Trees are literally life givers, and provide the oxygen we could not live without. They clean the air and help to combat the greenhouse effect. They provide shelter and sustenance to people, wildlife, birds, insects, and much more. The flower grows on them and fruits are their major product. They invite us to realise how our lives may experience changes, from spring, starting a life to winter when we are witnessing the fall of leaves, that can be the end of our cycle or start a new life again. The joy of looking at their new life, gives us hope to appreciate existence and not to give up in our day to day life problems.

autumn fall


Owning our own face.

The face: it’s personal, yet universal. It’s how we recognise each other and communicate our emotions—and yet there’s more to it than immediately meets the eye.

“Clearly, we recognise people by many traits, for example their height or their gait but our findings argue that the face is the predominant way we recognise people,”

It does not explain why facial shape differs in the way it does. Looking at skin or hair colour, you would not be able to tell most people apart: there are millions of people with the exact same shade of skin or hair colour. There is no individual skin or hair colour. But there is an individual facial shape. It is very rare that you find two people (who are not twins) whose faces look so identical that you would confuse them. Facial shape distinguished human beings from one another in a way that hair or skin colour does not.

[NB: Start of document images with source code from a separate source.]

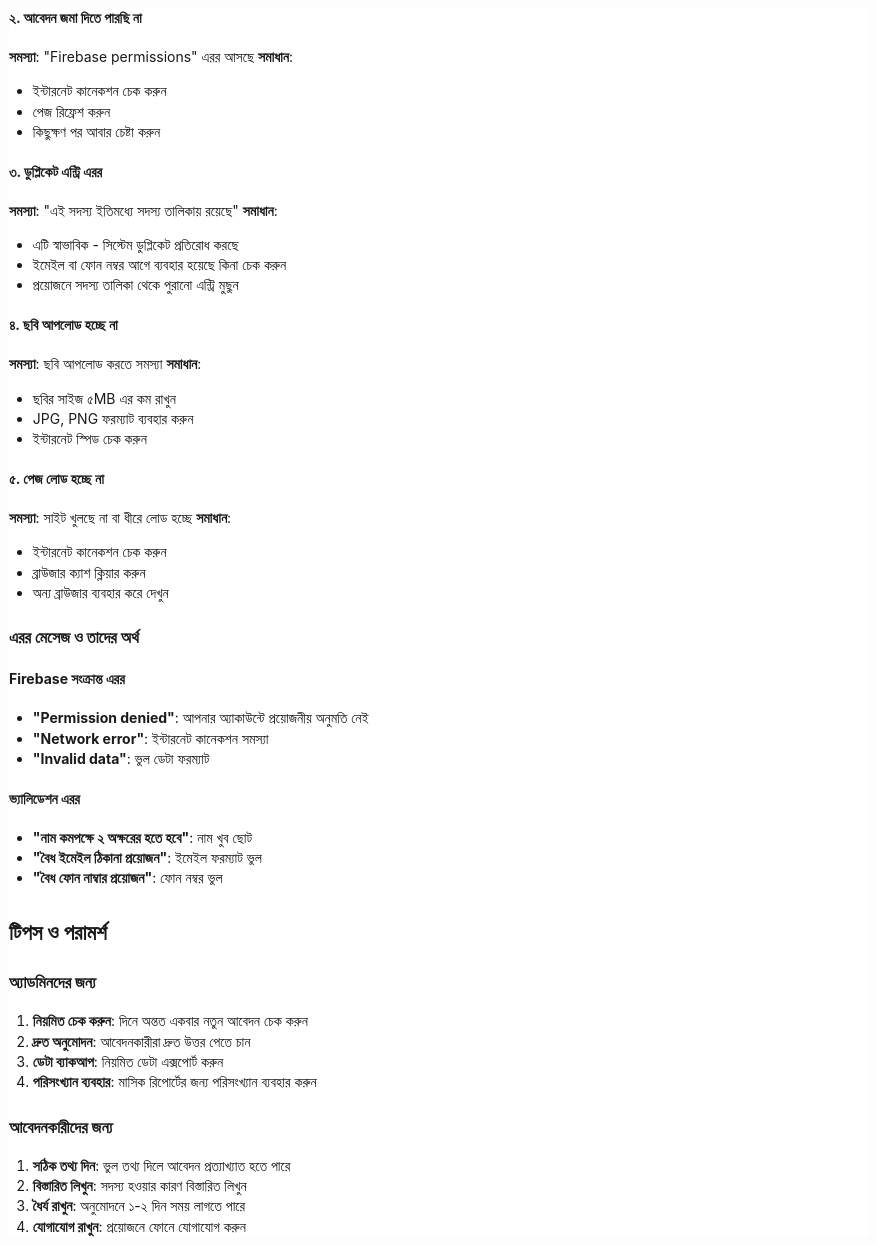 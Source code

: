 #### ২. আবেদন জমা দিতে পারছি না
**সমস্যা**: "Firebase permissions" এরর আসছে
**সমাধান**:
- ইন্টারনেট কানেকশন চেক করুন
- পেজ রিফ্রেশ করুন
- কিছুক্ষণ পর আবার চেষ্টা করুন

#### ৩. ডুপ্লিকেট এন্ট্রি এরর
**সমস্যা**: "এই সদস্য ইতিমধ্যে সদস্য তালিকায় রয়েছে"
**সমাধান**:
- এটি স্বাভাবিক - সিস্টেম ডুপ্লিকেট প্রতিরোধ করছে
- ইমেইল বা ফোন নম্বর আগে ব্যবহার হয়েছে কিনা চেক করুন
- প্রয়োজনে সদস্য তালিকা থেকে পুরানো এন্ট্রি মুছুন

#### ৪. ছবি আপলোড হচ্ছে না
**সমস্যা**: ছবি আপলোড করতে সমস্যা
**সমাধান**:
- ছবির সাইজ ৫MB এর কম রাখুন
- JPG, PNG ফরম্যাট ব্যবহার করুন
- ইন্টারনেট স্পিড চেক করুন

#### ৫. পেজ লোড হচ্ছে না
**সমস্যা**: সাইট খুলছে না বা ধীরে লোড হচ্ছে
**সমাধান**:
- ইন্টারনেট কানেকশন চেক করুন
- ব্রাউজার ক্যাশ ক্লিয়ার করুন
- অন্য ব্রাউজার ব্যবহার করে দেখুন

### এরর মেসেজ ও তাদের অর্থ

#### Firebase সংক্রান্ত এরর
- **"Permission denied"**: আপনার অ্যাকাউন্টে প্রয়োজনীয় অনুমতি নেই
- **"Network error"**: ইন্টারনেট কানেকশন সমস্যা
- **"Invalid data"**: ভুল ডেটা ফরম্যাট

#### ভ্যালিডেশন এরর
- **"নাম কমপক্ষে ২ অক্ষরের হতে হবে"**: নাম খুব ছোট
- **"বৈধ ইমেইল ঠিকানা প্রয়োজন"**: ইমেইল ফরম্যাট ভুল
- **"বৈধ ফোন নাম্বার প্রয়োজন"**: ফোন নম্বর ভুল

## টিপস ও পরামর্শ

### অ্যাডমিনদের জন্য
1. **নিয়মিত চেক করুন**: দিনে অন্তত একবার নতুন আবেদন চেক করুন
2. **দ্রুত অনুমোদন**: আবেদনকারীরা দ্রুত উত্তর পেতে চান
3. **ডেটা ব্যাকআপ**: নিয়মিত ডেটা এক্সপোর্ট করুন
4. **পরিসংখ্যান ব্যবহার**: মাসিক রিপোর্টের জন্য পরিসংখ্যান ব্যবহার করুন

### আবেদনকারীদের জন্য
1. **সঠিক তথ্য দিন**: ভুল তথ্য দিলে আবেদন প্রত্যাখ্যাত হতে পারে
2. **বিস্তারিত লিখুন**: সদস্য হওয়ার কারণ বিস্তারিত লিখুন
3. **ধৈর্য রাখুন**: অনুমোদনে ১-২ দিন সময় লাগতে পারে
4. **যোগাযোগ রাখুন**: প্রয়োজনে ফোনে যোগাযোগ করুন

Beauty presents a standard of comparison, and it can cause resentment and dissatisfaction when not achieved. People who do not fit the "beauty ideal" may be ostracised within their communities.

However, a person may also be targeted for harassment because of their beauty. We are judged based on our faces and appearances.

In the society that women are in lots of pressure of ideal beauty on social media, we go under plastic surgery to look beautiful and attractive for others in the current specifications and accepted by society and less to ourselves. I believe, every woman has their own beauty, we all have some figures which has its unique beauty. Our differences is our beauty. While I was painting portraits of unknown women, I have discovered, each portraits has similarity but yet different to one another. Where these portraits comes from, it may come from my vivid memory of women I looked once in the magazine or met in my life. I can see their personalities, which each are different.

woman with a thousand faces

Chaos in Nature (Abstract)

One thing I came to learn is that chaos theory affirms that under certain conditions; ordered, regular patterns can be seen to arise out of random, erratic and turbulent processes. Chaos theory helps us to understand Nature's beautiful havoc.

It displays that within the apparent randomness of complex systems, there are underlying patterns, interconnection, constant feedback loops, repetition, self-similarity, fractals, and self-organisation.

There are a lot of different shapes, forms and information to look at and things don't seem to make much sense, but as you start taking a closer look at what's in front of you, you start to recognise familiar items and begin looking for an array of different arrangements.

In my paintings, I have tried to award the viewer the ability to explore what their curious mind finds interesting, whether it be a repeat of designs, colours, harmony and disorder.